My view is that organisations like The Age should continue with this type of journalism, difficult and time-consuming though it is.
Freedom of Information laws, battered and watered down as they are, provided a key bent and rusty and ill-fitting, but nevertheless still a key to documents that were not accessible any other way. In pursuing the hospital documents, The Age gave us time and discretion and money. We dealt directly with our lawyers, Minter Ellison, in deciding how to tackle the many legal obstacles the networks threw up.
The resources required mean that only a handful of media organisations undertake such investigative projects.
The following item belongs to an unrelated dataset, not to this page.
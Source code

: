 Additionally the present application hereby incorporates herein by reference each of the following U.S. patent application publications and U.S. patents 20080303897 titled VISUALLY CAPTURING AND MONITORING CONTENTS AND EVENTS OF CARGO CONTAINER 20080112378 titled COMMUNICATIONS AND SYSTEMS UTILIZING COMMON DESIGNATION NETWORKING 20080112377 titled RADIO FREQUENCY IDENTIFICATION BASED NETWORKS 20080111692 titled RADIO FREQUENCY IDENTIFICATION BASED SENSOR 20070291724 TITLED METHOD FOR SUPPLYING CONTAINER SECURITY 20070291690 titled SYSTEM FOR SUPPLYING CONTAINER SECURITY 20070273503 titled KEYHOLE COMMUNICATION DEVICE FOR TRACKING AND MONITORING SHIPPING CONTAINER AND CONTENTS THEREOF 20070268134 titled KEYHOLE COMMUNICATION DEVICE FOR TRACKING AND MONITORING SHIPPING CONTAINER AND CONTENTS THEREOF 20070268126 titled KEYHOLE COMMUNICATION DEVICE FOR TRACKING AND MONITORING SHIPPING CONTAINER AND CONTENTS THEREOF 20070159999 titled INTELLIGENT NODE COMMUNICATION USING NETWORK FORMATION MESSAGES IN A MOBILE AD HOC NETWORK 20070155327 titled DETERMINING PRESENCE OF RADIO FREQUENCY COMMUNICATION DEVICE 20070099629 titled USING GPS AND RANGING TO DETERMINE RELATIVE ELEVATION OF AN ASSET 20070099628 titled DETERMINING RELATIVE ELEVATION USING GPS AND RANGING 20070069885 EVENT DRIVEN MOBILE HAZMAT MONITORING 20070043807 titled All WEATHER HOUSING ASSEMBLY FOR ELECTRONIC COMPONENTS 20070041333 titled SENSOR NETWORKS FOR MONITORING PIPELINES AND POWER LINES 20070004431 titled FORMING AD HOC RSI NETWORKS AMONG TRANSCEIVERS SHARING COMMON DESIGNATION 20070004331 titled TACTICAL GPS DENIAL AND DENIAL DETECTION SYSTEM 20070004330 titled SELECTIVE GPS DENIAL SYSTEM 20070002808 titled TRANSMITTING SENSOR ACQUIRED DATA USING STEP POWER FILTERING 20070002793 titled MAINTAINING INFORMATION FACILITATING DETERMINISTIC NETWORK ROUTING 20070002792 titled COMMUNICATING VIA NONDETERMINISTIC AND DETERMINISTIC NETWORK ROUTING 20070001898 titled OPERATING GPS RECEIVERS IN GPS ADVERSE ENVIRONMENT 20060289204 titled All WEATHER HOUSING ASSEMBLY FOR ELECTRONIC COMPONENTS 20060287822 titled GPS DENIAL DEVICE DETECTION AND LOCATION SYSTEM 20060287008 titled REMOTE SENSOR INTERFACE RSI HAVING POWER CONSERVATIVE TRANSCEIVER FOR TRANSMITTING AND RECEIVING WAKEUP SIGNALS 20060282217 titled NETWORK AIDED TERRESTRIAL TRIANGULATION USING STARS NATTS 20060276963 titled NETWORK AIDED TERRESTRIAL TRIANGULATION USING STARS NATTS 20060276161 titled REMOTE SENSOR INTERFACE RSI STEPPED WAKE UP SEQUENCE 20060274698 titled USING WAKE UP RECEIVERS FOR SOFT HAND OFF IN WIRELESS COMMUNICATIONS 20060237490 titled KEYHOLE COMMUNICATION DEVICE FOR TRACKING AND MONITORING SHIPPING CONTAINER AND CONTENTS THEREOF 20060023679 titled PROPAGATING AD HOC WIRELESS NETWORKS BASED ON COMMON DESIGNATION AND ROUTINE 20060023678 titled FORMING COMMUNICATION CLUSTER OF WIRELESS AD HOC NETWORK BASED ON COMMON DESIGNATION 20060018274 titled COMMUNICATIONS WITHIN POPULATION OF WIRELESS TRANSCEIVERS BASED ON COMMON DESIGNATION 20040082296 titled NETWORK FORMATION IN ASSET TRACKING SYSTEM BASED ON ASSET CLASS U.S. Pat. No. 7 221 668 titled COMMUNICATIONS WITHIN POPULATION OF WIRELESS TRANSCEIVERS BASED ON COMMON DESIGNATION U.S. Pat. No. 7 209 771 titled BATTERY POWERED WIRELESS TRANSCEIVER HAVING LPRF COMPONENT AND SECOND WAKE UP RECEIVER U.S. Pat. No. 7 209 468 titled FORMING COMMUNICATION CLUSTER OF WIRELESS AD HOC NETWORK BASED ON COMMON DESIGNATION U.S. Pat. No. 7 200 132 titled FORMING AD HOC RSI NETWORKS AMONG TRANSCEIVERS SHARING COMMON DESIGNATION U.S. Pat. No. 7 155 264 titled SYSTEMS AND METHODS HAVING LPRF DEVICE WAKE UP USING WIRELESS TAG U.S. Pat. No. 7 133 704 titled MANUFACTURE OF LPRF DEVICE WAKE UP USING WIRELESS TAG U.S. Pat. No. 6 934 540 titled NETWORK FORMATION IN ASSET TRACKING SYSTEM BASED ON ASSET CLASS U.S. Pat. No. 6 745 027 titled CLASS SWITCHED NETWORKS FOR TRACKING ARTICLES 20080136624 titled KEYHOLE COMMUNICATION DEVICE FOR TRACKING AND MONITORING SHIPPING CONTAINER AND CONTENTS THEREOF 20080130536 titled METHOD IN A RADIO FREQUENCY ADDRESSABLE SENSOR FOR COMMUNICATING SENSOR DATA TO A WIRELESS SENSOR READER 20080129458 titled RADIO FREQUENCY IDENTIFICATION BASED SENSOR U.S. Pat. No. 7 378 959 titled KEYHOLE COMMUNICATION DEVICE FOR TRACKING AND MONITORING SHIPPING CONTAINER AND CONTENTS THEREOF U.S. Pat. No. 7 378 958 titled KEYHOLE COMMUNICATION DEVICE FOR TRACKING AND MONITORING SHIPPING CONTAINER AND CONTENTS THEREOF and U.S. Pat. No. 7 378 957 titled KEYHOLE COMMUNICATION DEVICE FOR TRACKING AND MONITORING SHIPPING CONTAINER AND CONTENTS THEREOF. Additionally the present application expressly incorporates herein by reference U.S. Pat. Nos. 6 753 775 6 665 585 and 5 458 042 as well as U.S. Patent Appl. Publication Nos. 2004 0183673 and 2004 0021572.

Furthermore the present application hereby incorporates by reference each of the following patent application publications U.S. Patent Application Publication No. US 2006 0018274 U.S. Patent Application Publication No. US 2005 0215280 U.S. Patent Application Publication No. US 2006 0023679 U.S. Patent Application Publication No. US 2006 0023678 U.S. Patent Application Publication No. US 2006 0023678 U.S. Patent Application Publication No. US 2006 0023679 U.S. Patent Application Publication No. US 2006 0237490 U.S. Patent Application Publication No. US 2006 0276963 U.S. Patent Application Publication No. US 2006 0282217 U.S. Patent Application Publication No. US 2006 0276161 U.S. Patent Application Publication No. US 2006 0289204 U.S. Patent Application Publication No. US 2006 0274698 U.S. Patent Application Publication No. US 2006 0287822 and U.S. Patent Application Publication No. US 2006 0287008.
Yet they serve to differentiate serious newspapers from other media, provide a public benefit through intense scrutiny, and produce enduring journalism which in today’s 24-hour news cycle has become something of an oxymoron.
Finally, having reporters who are dedicated to longer-term investigations says something about a newspaper or radio or TV station. Investigative reporting, I think, is one antidote to what Bill Kovach and Tom Rosenstiel have labelled the journalism of assertion, which they see as replacing the journalism of verification.
In their book, Warp Speed, they describe the culture of assertion as one which is less interested in substantiating whether something is true and more interested in getting it into the public discussion. The press then becomes a conduit of politics as cultural civil war.
“Those who fare best in this new culture, at least in classic journalistic terms, are those who do their own research,” they say. “These news outlets are governed by their own internal standards because they are having to make their own judgments about when a story is verified, what is true, and what is relevant. They are less susceptible to repeating others’ mistakes, and they are most careful about accuracy because they bear sole and original responsibility.
“In a world with growing choices, and one where the depth of information is potentially infinite for every user, the highest value may be given to the source whose information is most accurate, most dependable, and most efficient to use.”